**Exercise directions**: Could you copy each line of the listing that holds "dessert"?

== Segment start ==

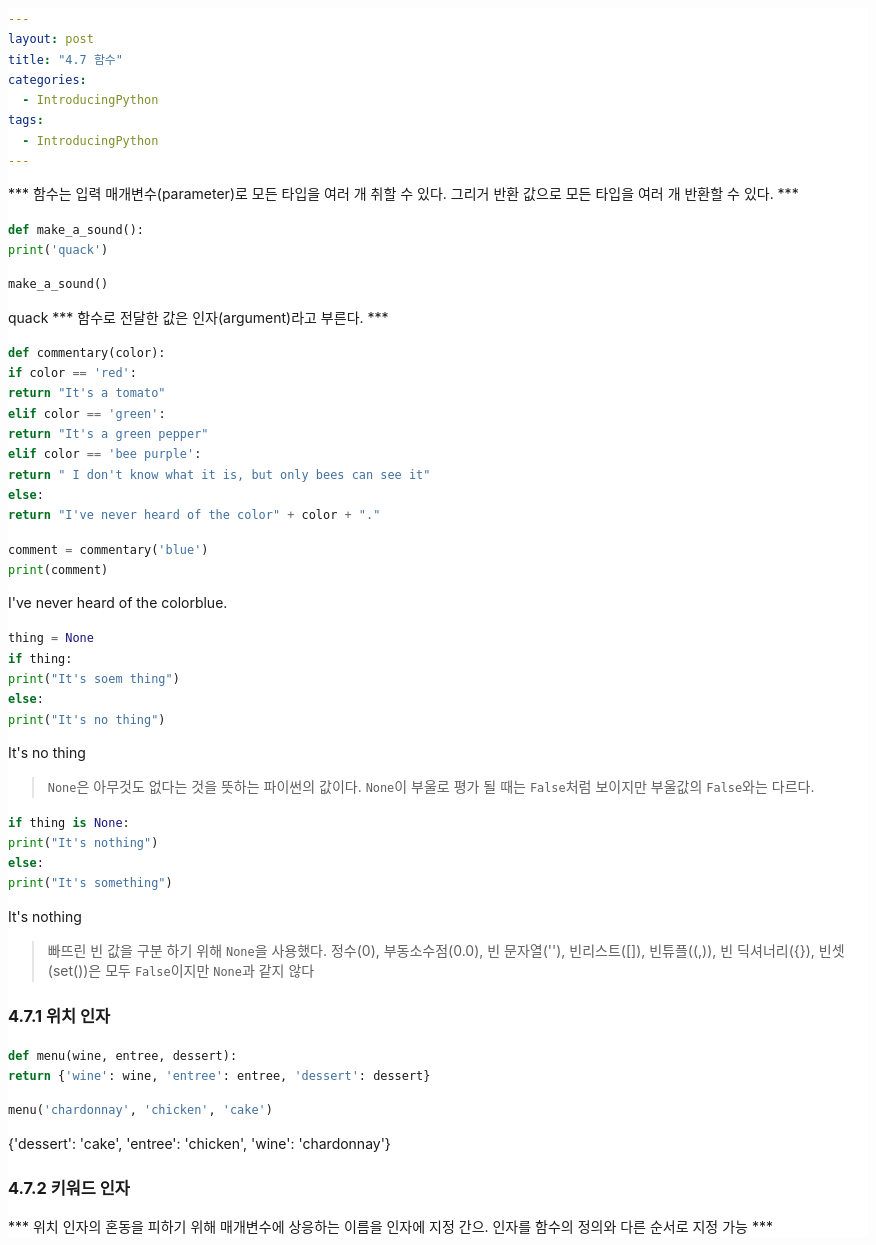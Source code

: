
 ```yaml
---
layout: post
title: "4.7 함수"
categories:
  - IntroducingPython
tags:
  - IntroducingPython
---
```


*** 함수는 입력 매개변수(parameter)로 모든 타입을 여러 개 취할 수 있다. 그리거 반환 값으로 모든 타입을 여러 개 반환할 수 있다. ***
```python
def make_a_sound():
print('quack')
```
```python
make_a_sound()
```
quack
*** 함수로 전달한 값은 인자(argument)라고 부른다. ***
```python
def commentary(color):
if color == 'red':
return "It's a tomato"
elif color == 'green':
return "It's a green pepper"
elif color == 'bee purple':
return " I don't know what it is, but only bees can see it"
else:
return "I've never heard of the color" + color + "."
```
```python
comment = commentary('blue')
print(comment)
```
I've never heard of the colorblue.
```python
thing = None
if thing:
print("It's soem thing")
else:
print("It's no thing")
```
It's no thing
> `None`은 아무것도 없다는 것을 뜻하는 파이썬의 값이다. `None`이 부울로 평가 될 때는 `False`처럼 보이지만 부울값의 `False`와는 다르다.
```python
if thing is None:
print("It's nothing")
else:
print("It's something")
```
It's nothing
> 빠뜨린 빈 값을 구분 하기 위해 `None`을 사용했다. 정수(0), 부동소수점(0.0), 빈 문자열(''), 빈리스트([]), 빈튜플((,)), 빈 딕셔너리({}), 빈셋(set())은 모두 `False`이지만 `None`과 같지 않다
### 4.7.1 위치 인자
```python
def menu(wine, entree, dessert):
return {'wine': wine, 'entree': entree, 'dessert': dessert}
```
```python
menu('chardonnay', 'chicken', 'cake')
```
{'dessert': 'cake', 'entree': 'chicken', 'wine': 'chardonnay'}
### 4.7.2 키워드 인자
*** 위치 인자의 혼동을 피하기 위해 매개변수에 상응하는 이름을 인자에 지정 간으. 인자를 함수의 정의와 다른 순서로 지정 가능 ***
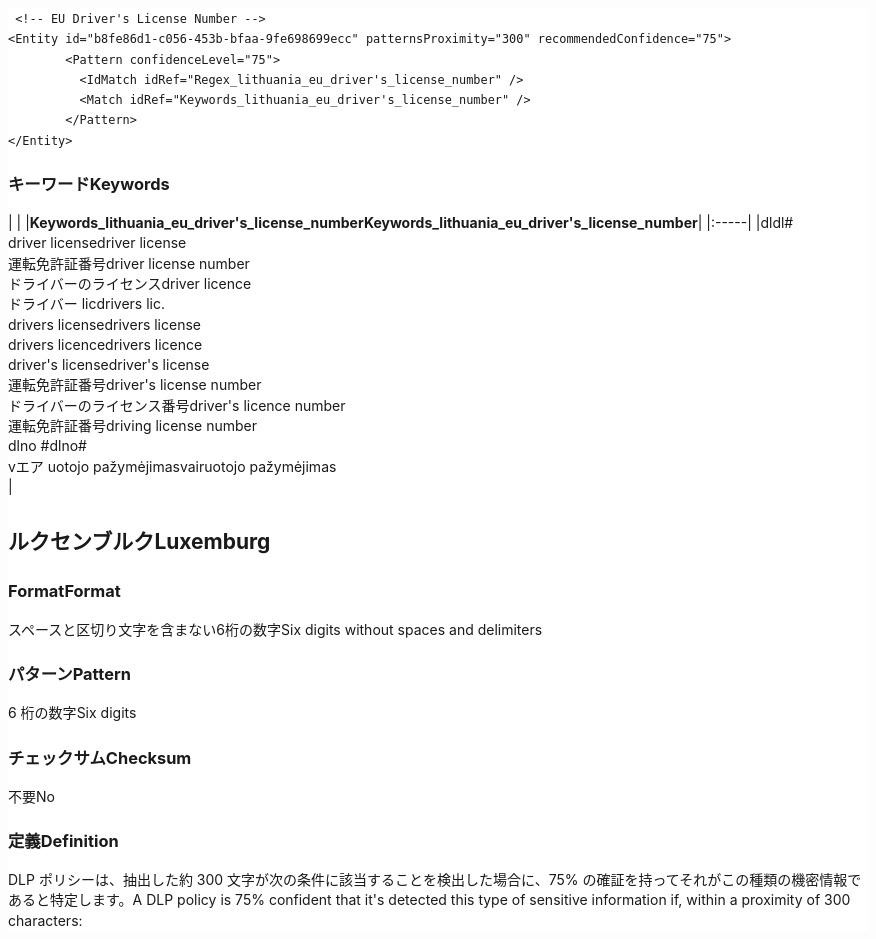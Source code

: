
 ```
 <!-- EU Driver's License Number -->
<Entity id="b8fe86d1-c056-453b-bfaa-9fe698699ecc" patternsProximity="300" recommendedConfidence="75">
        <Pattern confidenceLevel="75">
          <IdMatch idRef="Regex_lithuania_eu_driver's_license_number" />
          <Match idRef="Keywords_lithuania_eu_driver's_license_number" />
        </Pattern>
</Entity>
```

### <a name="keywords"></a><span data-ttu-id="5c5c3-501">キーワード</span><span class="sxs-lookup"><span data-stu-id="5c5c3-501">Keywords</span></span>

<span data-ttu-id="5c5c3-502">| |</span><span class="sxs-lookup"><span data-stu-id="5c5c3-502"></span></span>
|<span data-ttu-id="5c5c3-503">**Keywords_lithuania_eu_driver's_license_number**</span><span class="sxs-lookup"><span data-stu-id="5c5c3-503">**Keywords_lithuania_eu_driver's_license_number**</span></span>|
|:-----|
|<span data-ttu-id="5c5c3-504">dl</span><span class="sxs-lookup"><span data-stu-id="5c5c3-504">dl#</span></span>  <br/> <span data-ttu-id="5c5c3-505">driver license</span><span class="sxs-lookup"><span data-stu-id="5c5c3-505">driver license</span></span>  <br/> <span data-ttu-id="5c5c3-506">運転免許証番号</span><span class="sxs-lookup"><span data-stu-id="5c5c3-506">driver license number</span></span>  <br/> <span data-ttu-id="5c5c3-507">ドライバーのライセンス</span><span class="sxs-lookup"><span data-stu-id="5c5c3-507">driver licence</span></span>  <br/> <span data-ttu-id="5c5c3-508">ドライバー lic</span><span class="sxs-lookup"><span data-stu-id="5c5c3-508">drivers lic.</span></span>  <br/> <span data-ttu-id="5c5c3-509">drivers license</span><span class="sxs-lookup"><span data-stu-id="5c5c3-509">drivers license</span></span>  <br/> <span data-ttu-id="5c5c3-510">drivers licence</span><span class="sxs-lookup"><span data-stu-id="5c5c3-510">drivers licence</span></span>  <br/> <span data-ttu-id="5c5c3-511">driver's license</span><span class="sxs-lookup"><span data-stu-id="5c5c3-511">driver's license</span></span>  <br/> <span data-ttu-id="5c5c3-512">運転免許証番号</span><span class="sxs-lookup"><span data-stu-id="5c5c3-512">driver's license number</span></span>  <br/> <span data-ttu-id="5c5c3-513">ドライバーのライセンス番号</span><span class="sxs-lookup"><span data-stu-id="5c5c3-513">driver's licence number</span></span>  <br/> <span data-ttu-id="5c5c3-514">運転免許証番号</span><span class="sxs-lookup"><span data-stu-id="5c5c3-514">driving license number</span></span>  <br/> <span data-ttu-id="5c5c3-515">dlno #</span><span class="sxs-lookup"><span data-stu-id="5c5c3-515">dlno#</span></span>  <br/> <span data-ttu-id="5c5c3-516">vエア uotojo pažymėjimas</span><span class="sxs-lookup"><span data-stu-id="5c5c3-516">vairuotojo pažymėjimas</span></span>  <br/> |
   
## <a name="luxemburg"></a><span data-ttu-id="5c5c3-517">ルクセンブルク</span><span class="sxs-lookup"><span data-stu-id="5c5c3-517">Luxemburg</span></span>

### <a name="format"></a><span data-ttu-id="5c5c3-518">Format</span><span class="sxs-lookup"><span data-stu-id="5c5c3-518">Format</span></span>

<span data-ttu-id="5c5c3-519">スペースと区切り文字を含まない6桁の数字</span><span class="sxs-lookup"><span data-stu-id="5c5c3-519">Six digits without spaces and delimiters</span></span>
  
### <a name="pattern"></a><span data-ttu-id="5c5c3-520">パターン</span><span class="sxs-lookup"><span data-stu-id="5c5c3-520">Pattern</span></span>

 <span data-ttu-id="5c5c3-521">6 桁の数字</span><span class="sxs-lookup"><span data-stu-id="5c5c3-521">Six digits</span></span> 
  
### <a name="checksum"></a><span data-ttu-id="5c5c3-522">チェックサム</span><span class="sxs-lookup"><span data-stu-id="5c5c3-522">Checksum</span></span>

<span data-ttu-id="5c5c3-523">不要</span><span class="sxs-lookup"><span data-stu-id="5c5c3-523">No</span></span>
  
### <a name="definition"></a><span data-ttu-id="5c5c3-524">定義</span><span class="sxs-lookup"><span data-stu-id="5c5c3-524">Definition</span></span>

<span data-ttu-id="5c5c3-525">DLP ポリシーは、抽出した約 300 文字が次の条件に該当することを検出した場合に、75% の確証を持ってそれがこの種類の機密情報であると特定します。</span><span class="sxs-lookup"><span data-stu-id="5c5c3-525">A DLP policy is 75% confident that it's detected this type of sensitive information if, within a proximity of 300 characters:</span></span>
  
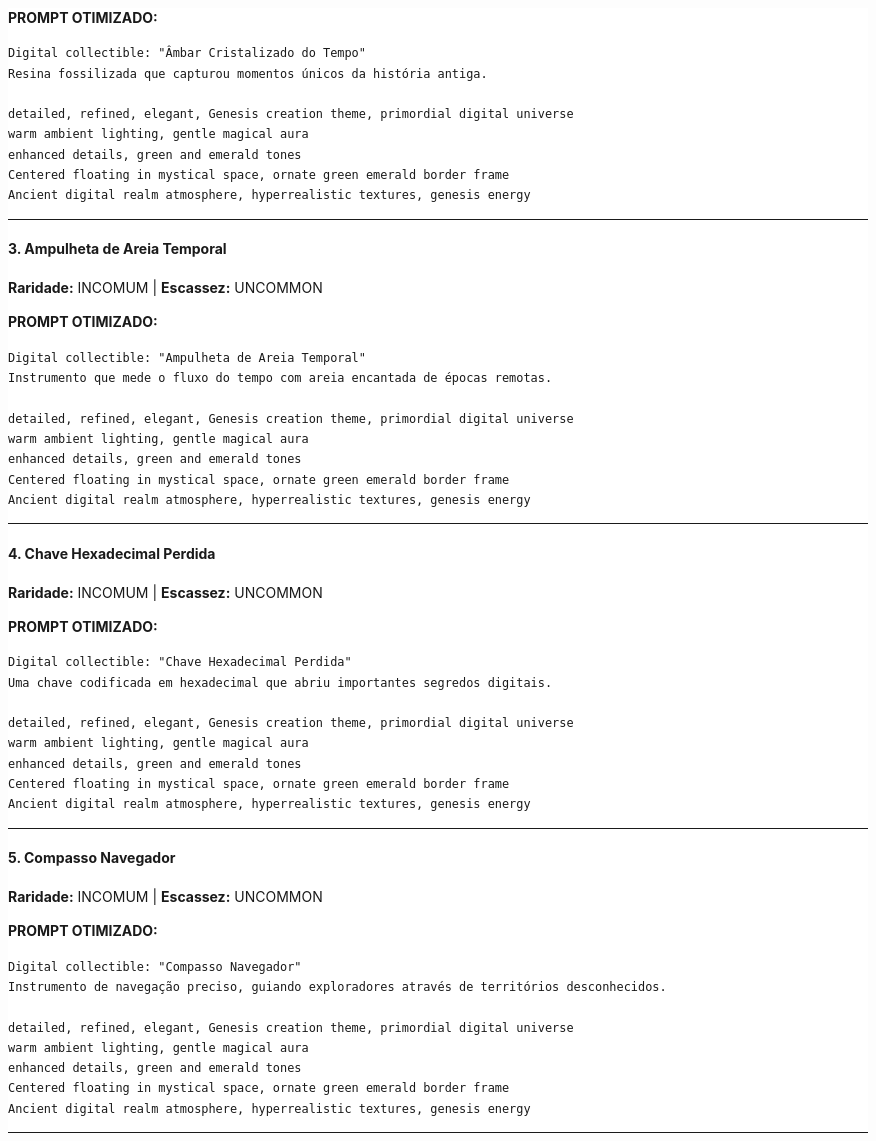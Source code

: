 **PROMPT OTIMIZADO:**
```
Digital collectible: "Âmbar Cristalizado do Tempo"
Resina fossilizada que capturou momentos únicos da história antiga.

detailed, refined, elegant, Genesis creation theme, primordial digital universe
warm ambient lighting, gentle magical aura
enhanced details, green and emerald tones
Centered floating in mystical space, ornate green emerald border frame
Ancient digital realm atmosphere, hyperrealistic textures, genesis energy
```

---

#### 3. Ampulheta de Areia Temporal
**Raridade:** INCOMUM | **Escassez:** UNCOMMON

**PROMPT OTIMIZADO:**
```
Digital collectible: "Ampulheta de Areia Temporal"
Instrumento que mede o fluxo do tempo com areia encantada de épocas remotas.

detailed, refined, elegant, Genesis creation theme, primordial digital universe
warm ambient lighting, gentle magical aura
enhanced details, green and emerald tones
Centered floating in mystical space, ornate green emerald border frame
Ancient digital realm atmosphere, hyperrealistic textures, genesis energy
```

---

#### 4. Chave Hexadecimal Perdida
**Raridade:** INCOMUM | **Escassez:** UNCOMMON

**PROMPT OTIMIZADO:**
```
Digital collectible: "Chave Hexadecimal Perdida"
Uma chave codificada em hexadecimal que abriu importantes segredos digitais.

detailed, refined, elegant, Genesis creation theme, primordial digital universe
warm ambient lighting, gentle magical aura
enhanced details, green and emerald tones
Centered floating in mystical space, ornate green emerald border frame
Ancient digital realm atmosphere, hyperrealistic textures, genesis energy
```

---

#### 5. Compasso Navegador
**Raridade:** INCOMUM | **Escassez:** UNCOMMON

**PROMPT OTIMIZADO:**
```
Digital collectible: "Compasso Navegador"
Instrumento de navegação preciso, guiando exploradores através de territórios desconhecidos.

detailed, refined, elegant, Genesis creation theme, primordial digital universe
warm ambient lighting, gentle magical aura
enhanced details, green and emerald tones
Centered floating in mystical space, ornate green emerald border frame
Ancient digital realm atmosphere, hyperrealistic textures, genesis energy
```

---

== Segment end ==

**Response box**:
def menu(wine, entree, dessert):
return {'wine': wine, 'entree': entree, 'dessert': dessert}
{'dessert': 'cake', 'entree': 'chicken', 'wine': 'chardonnay'}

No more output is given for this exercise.